The UK is unlikely to reach herd immunity via its COVID-19 vaccination rollout for adults without a cautious easing of lockdown measures, the Lancet Infections Diseases journal said on Thursday.

Britain should gradually release control measures along with an effective a vaccine rollout with high protection against COVID-19 to reduce future outbreaks, it said.

Such modelling suggested that vaccine rollouts for adults alone were "unlikely" to stop the spread of COVID-19 in the UK, University of Warwick professor Matt Keeling said in a statement.

“We also found that early sudden release of restrictions is likely to lead to a large wave of infection, whereas gradually easing measures over a period of many months could reduce the peak of future waves," he added.

The UK's vaccine rollout program had been a "huge" success along with the UK government's roadmap to easing restrictions, the Lancet said, adding the measures were a "cause for optimism". But test and trace measures, hand hygiene and mask-wearing in high risk areas, among others, were also necessary "for some time", it added.

The UK currently ranks third globally for the number of vaccine doses administered, the study noted.

The modelling also assumed a vaccine uptake rate of 95 percent in people aged 80 and older, 85 percent from those aged 50 to 79 years and 75 percent for people aged 18 to 49 years, namely via phase 3 trial data from Pfizer-BioNTech and Oxford-AstraZeneca vaccines in the UK's rollout program.
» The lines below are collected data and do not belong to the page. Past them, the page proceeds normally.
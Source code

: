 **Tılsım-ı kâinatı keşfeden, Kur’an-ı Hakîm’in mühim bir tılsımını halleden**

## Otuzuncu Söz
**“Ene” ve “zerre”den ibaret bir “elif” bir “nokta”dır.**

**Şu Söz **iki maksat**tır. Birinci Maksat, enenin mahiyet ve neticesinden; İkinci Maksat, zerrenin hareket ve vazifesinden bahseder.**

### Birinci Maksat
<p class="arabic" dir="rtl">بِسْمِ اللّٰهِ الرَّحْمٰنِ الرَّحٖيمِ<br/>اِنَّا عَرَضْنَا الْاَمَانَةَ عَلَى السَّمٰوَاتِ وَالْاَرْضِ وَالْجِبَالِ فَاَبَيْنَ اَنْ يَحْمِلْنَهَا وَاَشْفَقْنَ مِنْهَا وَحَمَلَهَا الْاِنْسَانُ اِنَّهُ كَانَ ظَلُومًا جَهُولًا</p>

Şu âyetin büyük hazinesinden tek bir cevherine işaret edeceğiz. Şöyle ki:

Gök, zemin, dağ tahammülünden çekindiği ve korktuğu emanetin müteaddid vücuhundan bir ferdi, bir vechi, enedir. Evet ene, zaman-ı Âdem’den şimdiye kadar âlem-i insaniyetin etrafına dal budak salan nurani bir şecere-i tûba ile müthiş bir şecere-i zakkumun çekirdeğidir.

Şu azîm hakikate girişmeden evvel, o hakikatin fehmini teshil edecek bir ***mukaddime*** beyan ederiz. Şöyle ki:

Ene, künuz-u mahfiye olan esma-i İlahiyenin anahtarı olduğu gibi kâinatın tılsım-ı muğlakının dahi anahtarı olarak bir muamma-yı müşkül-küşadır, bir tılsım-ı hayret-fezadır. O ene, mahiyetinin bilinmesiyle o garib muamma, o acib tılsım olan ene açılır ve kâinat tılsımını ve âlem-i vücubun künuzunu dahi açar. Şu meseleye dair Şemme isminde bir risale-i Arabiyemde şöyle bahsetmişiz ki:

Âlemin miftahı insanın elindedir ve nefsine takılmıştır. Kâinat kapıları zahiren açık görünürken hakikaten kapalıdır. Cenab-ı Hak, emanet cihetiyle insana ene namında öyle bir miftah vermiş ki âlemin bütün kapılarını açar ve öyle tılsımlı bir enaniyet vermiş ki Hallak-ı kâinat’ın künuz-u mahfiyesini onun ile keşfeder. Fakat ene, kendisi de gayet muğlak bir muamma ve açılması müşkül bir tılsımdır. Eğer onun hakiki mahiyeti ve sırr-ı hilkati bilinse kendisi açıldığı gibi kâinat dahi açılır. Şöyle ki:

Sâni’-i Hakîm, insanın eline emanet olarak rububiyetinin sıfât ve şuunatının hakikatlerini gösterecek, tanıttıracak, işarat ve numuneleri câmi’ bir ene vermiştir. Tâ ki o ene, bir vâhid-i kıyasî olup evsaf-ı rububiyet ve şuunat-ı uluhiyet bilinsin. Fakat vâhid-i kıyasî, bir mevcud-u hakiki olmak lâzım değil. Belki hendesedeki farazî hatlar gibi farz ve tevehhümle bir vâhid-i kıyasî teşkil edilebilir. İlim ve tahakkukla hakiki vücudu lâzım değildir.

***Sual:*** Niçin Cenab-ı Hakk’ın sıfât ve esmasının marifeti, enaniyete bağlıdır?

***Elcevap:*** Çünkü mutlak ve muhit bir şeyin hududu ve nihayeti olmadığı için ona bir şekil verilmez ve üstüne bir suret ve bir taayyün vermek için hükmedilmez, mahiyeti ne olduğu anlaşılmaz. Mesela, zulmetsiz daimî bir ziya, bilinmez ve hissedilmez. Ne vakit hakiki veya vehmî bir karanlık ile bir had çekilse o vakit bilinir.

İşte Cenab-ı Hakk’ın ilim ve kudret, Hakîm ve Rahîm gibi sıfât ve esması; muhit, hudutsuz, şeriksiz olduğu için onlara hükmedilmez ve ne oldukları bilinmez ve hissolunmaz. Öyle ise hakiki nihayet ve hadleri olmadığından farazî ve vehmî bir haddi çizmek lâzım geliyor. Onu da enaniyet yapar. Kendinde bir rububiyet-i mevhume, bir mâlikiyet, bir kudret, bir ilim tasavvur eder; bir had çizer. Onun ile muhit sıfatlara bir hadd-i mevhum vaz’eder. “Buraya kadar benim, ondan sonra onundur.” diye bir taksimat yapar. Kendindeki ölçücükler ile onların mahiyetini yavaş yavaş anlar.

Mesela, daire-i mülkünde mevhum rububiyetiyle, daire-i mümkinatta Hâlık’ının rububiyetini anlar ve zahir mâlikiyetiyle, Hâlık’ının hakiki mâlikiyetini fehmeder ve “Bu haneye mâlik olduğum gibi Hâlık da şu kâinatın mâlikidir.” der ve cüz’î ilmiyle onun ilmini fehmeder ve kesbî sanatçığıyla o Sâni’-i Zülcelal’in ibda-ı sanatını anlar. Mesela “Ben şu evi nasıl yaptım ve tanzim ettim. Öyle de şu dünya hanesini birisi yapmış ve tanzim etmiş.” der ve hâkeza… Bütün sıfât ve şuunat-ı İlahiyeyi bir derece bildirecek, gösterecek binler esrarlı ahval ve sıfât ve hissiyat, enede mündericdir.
Removing all restrictions before the UK's jab rollout had completed would likely lead to further waves of infections with "a substantial number of deaths", the study warned, adding even small rollbacks of measures could see large outbreaks.

A rollback of control measures in January 2022 would see 21,400 deaths due to COVID-19 if vaccines offer 85 percent efficacy, but would skyrocket to 96,700 with a 60 percent efficacy rate, it added.

The survey had suggested a higher level of protection against severe cases of the virus from Pfizer-BioNTech and Oxford-AstraZeneca than previously assumed, University of Warwick's Dr. Sam Moore said in a statement.

"This may reduce the size of future hospital admissions and deaths we estimated, making future waves more manageable for the health service. As for protection against infection, some preliminary findings have suggested that the vaccine does offer a level of protection against infection, but the exact level of protection offered by vaccines is still unclear," he said.

Dr. Viola Priesemann from the Max Planck Institute for Dynamics and Self-Organization in Germany, who was not involved in the study, said that there were clear advantages to avoiding further waves of the pandemic via "wise" vaccine rollouts.

“The advantage of avoiding another pandemic wave is clear: less so-called long COVID-19, less quarantine, fewer deaths, and reducing the impact of the pandemic on societies and economies. Finally, more infections mean more scope for the spread and evolution of escape variants, which risk a major setback for any vaccination strategy, so avoiding this eventuality will be crucial,” he said in a statement.

To date, the UK has reported nearly 4.3m cases and over 126,000 deaths, according to figures from the Johns Hopkins University School of Medicine.